(Beginning of Exercise data)

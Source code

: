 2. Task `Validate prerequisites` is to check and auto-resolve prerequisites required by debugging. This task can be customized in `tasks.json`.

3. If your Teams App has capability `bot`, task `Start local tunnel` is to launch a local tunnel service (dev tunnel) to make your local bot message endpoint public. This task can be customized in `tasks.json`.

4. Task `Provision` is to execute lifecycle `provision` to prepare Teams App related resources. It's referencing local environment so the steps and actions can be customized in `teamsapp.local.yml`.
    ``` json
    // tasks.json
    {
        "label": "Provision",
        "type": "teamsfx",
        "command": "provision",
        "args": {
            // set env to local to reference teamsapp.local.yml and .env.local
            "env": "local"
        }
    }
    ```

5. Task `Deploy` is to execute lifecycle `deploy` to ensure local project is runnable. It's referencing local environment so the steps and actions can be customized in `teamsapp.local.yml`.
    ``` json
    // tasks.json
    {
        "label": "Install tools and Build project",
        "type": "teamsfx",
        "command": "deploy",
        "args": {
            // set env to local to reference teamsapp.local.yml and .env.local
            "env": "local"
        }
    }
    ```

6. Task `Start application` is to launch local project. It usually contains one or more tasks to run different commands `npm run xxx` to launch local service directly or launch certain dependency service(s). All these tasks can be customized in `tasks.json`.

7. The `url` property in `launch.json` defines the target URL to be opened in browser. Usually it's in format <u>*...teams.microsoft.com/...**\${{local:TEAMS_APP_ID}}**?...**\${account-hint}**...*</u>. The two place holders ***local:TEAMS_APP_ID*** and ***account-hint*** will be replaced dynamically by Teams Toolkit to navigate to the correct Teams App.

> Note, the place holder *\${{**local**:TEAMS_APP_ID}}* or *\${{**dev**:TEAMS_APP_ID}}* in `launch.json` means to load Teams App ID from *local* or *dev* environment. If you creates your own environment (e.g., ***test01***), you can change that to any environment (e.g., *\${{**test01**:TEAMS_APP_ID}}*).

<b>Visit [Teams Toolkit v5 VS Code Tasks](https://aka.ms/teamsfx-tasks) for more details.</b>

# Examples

(End of Exercise data)

Prompt: The records must be given again in full, exactly as shown.

Result for this exercise:
Source code

: 2. Task `Validate prerequisites` is to check and auto-resolve prerequisites required by debugging. This task can be customized in `tasks.json`.

3. If your Teams App has capability `bot`, task `Start local tunnel` is to launch a local tunnel service (dev tunnel) to make your local bot message endpoint public. This task can be customized in `tasks.json`.

4. Task `Provision` is to execute lifecycle `provision` to prepare Teams App related resources. It's referencing local environment so the steps and actions can be customized in `teamsapp.local.yml`.
    ``` json
    // tasks.json
    {
        "label": "Provision",
        "type": "teamsfx",
        "command": "provision",
        "args": {
            // set env to local to reference teamsapp.local.yml and .env.local
            "env": "local"
        }
    }
    ```

5. Task `Deploy` is to execute lifecycle `deploy` to ensure local project is runnable. It's referencing local environment so the steps and actions can be customized in `teamsapp.local.yml`.
    ``` json
    // tasks.json
    {
        "label": "Install tools and Build project",
        "type": "teamsfx",
        "command": "deploy",
        "args": {
            // set env to local to reference teamsapp.local.yml and .env.local
            "env": "local"
        }
    }
    ```

6. Task `Start application` is to launch local project. It usually contains one or more tasks to run different commands `npm run xxx` to launch local service directly or launch certain dependency service(s). All these tasks can be customized in `tasks.json`.

7. The `url` property in `launch.json` defines the target URL to be opened in browser. Usually it's in format <u>*...teams.microsoft.com/...**\${{local:TEAMS_APP_ID}}**?...**\${account-hint}**...*</u>. The two place holders ***local:TEAMS_APP_ID*** and ***account-hint*** will be replaced dynamically by Teams Toolkit to navigate to the correct Teams App.

> Note, the place holder *\${{**local**:TEAMS_APP_ID}}* or *\${{**dev**:TEAMS_APP_ID}}* in `launch.json` means to load Teams App ID from *local* or *dev* environment. If you creates your own environment (e.g., ***test01***), you can change that to any environment (e.g., *\${{**test01**:TEAMS_APP_ID}}*).

<b>Visit [Teams Toolkit v5 VS Code Tasks](https://aka.ms/teamsfx-tasks) for more details.</b>

# Examples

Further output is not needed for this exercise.